Stress, anxiety, and depression are common during the festive season. If nothing else, reassure yourself that you are not alone with these feelings.
- If you know someone who would spend Christmas alone invite them to come along, it would make all the difference to them.
- Be realistic. If certain family members bicker all year long, they will probably do so at Christmas too.
- Avoid known triggers. For example, if politics is a touchy subject in your family, don’t talk about it. If someone brings up the topic, use distraction and quickly move on to something else to talk about.
- Give your gifts with a full heart and soul and let it be received as it will be. Once you put it out there, it is out of your hands. Family and friends know you’re giving them a gift because you love them, and the emotions they feel about those gifts are their own.
Preparing a meal for family and friends can be enjoyable but tiring and stressful at the same time.
- If you are cooking lunch at home, get others involved. You don’t need to do everything yourself.
- Keep it simple, choose dishes that can be prepared in advance or even better, arrange for a 'buffet' lunch, where everybody brings a platter.
- Write a timetable and set timers. For example: when to put the turkey in the oven, when to start the pudding and so on.
- Preorder food items (such as turkeys) from your supermarket to avoid disappointment.
- Skip the stress altogether and have Christmas lunch at a restaurant, but be aware that most restaurants will be booked out months in advance.
- If you are planning on cooking a bird then turkey or pheasant are good choices. They both contain tryptophan which our bodies use to make serotonin, a powerful brain-calming chemical that lifts the mood.
- Although festive treats are very delicious, they typically include high-calorie and high-fat foods. Overeating can lead to weight gain, and this, in turn, increases your worries about losing self-control. Make sure that you include enough fruits, nuts and vegetables. Try to limit the consumption of unhealthy products or try to replace them with slightly healthier versions like my Magical Vegan Gingerbread Mousse.
- If you're faced with a table of decadent foods and minimal healthy options, choose your top two to three items and enjoy those in small portions instead of filling up on everything. I like to cut cookies into halves to get a taste of the different varieties without going overboard.
- Keep meals to a manageable size. Heartburn and indigestion from excessive eating don’t make for a happy day. There is nothing wrong with a little indulgence, but it is important to remain within your usual and healthy diet.
- Have decaffeinated coffee. When your body is under stress it produces cortisol which prepares you for ‘fight or flight’ situations. Offer everybody decaffeinated coffee and tea, or herbal tea alternatives, since this will help keep the stress levels down and has the added bonus that people may fall asleep after dinner!
- Limit alcohol, studies suggest that alcohol is a depressant, so drinking a lot can result in a bad mood, irritability, or even destructive behaviour.
- Take some time out and catch up with a friend over some homemade Healthier Vegan Mice Pies.

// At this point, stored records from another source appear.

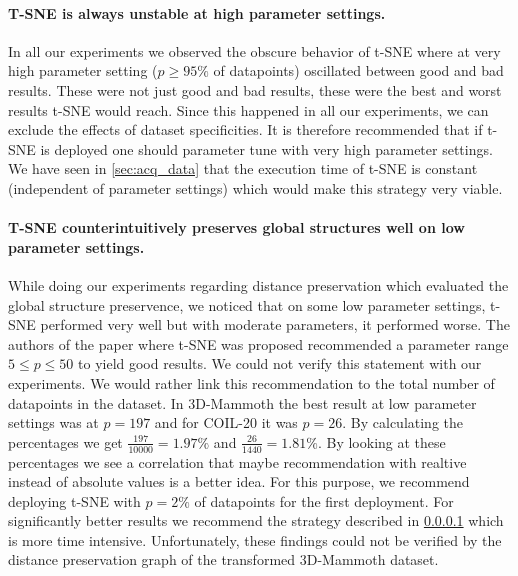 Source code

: \paragraph{T-SNE is always unstable at high parameter settings.} \label{par:tsne_unstable}
In all our experiments we observed the obscure behavior of t-SNE where at very high parameter setting ($p\geq 95\%$ of datapoints) oscillated between good and bad results. These were not just good and bad results, these were the best and worst results t-SNE would reach. Since this happened in all our experiments, we can exclude the effects of dataset specificities. It is therefore recommended that if t-SNE is deployed one should parameter tune with very high parameter settings. We have seen in \ref{sec:acq_data} that the execution time of t-SNE is constant (independent of parameter settings) which would make this strategy very viable.

\paragraph{T-SNE counterintuitively preserves global structures well on low parameter settings.}
While doing our experiments regarding distance preservation which evaluated the global structure preservence, we noticed that on some low parameter settings, t-SNE performed very well but with moderate parameters, it performed worse. The authors of the paper where t-SNE was proposed recommended a parameter range $5\leq p\leq 50$ to yield good results.\cite{t-SNE08} We could not verify this statement with our experiments. We would rather link this recommendation to the total number of datapoints in the dataset. In 3D-Mammoth the best result at low parameter settings was at $p=197$ and for COIL-20 it was $p=26$. By calculating the percentages we get $\frac{197}{10000}=1.97\%$ and $\frac{26}{1440}=1.81\%$. By looking at these percentages we see a correlation that maybe recommendation with realtive instead of absolute values is a better idea. For this purpose, we recommend deploying t-SNE with $p=2\%$ of datapoints for the first deployment. For significantly better results we recommend the strategy described in \ref{par:tsne_unstable} which is more time intensive. Unfortunately, these findings could not be verified by the distance preservation graph of the transformed 3D-Mammoth dataset.

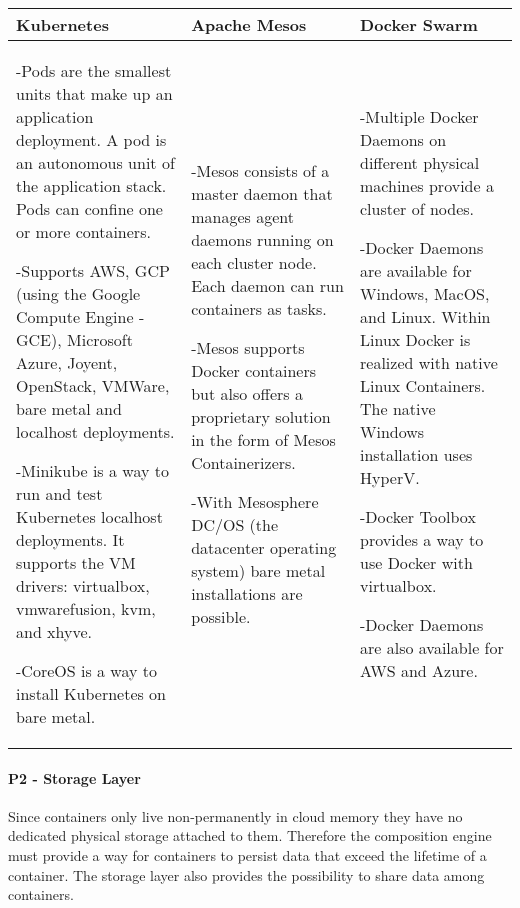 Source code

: \begin{center}
  \begin{tabular}{ | p{4.5cm} | p{4.5cm} | p{4.5cm} | }
    \hline
    \textbf{Kubernetes}&\textbf{Apache Mesos}&\textbf{Docker Swarm}\\\hline
    -Pods are the smallest units that make up an application deployment. A pod
    is an autonomous unit of the application stack. Pods can confine one or more
    containers.
    
    -Supports AWS, GCP (using the Google Compute Engine - GCE), Microsoft Azure,
    Joyent, OpenStack, VMWare, bare metal and localhost deployments.
    
    -Minikube is a way to run and test Kubernetes localhost deployments. It
    supports the VM drivers: virtualbox, vmwarefusion, kvm, and xhyve.
    
    -CoreOS is a way to install Kubernetes on bare metal.&
    
    -Mesos consists of a master daemon that manages agent daemons running on
    each cluster node. Each daemon can run containers as tasks. 
    
    -Mesos supports Docker containers but also offers a proprietary solution in
    the form of Mesos Containerizers.
    
    -With Mesosphere DC/OS (the datacenter operating system) bare metal
    installations are possible. &
    
    -Multiple Docker Daemons on different physical machines provide a cluster
    of nodes.
    
    -Docker Daemons are available for Windows, MacOS, and Linux. Within Linux
    Docker is realized with native Linux Containers. The native Windows
    installation uses HyperV.
    
    -Docker Toolbox provides a way to use Docker with virtualbox.
    
    -Docker Daemons are also available for AWS and Azure.\\
    \hline
  \end{tabular}
\end{center}


\newpage
\paragraph{P2 - Storage Layer}

Since containers only live non-permanently in cloud memory they have no
dedicated physical storage attached to them. Therefore the composition engine
must provide a way for containers to persist data that exceed the lifetime of a
container. The storage layer also provides the possibility to share data among
containers.

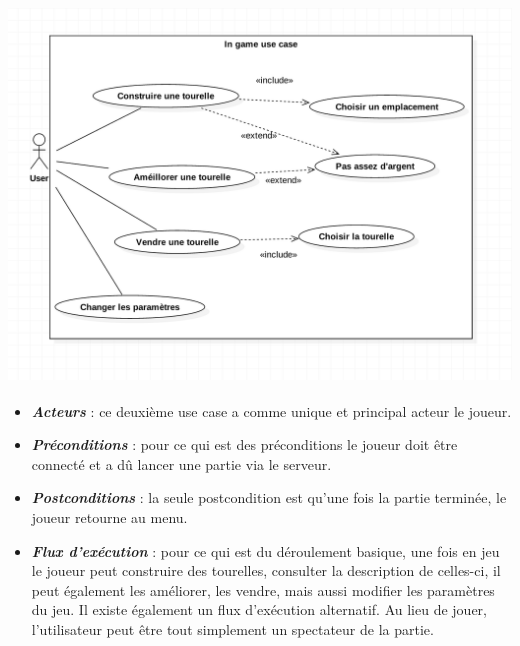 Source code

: \documentclass[10pt,a4paper]{article}
\begin{document}
\begin{center}
    \includegraphics[height=10cm,width=14cm]{ingame_use_case.png}
\end{center}
 
\begin{itemize}
\item \textit{\textbf{Acteurs}} : ce deuxième use case a comme unique et principal acteur le \gls{joueur}.\\

\item \textit{\textbf{Préconditions}} : pour ce qui est des préconditions le \gls{joueur} doit être connecté et a dû lancer une partie via le \gls{serveur}.\\

\item \textit{\textbf{Postconditions}} : la seule postcondition est qu'une fois la partie terminée, le \gls{joueur} retourne au menu.\\

\item \textit{\textbf{Flux d'exécution}} : pour ce qui est du déroulement basique, une fois en jeu le \gls{joueur} peut construire des tourelles, consulter la description de celles-ci, il peut également les améliorer, les vendre, mais aussi modifier les paramètres du jeu. Il existe également un flux d'exécution alternatif. Au lieu de jouer, l'\gls{utilisateur} peut être tout simplement un spectateur de la partie.

\end{itemize}
\end{document}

- Exercise is a great way to reduce stress as it burns off hormones such as cortisol and adrenaline and helps produce mood-enhancing endorphins. Try going for a walk after dinner as the fresh air and exercise will lift your mood and make you feel better.
- Sleep well, a lack of sleep can make you feel irritable and more prone to feeling stressed. In the northern hemisphere the days are short and with less natural light we produce more melatonin, the hormone that helps regulate our body clock and sleep-wake cycle. Unless we can sleep, more melatonin means we are more likely to feel tired, grumpy stressed.